**Your assignment:** Search the listing for the string "small" and copy every line that contains it.

=======

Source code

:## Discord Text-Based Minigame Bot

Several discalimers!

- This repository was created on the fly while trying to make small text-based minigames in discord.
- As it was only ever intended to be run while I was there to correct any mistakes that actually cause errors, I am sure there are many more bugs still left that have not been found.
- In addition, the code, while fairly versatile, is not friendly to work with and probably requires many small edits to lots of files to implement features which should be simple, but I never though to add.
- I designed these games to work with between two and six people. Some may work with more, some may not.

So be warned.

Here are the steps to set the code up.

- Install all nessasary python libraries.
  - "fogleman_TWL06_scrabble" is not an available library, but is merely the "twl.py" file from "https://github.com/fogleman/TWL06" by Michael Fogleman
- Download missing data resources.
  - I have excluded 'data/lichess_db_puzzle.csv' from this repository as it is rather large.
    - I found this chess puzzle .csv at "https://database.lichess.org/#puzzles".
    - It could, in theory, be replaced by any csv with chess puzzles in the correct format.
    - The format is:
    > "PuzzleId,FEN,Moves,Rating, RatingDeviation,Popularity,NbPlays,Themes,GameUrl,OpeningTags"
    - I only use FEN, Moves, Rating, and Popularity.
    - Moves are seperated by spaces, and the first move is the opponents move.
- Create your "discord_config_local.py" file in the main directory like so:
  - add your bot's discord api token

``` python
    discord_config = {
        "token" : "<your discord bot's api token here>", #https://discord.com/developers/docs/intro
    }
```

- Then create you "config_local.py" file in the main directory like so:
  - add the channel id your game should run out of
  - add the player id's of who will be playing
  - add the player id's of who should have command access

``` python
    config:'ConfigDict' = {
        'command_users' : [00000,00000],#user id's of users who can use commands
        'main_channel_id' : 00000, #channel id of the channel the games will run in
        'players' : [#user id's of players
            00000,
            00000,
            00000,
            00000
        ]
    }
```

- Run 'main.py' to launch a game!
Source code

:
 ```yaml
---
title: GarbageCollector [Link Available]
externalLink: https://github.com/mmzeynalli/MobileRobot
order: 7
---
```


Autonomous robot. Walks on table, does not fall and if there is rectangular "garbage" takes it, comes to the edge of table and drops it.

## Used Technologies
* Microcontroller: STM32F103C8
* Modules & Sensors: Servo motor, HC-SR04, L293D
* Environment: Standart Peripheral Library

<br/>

=======

**Response area:**
- This repository was created on the fly while trying to make small text-based minigames in discord.
- In addition, the code, while fairly versatile, is not friendly to work with and probably requires many small edits to lots of files to implement features which should be simple, but I never though to add.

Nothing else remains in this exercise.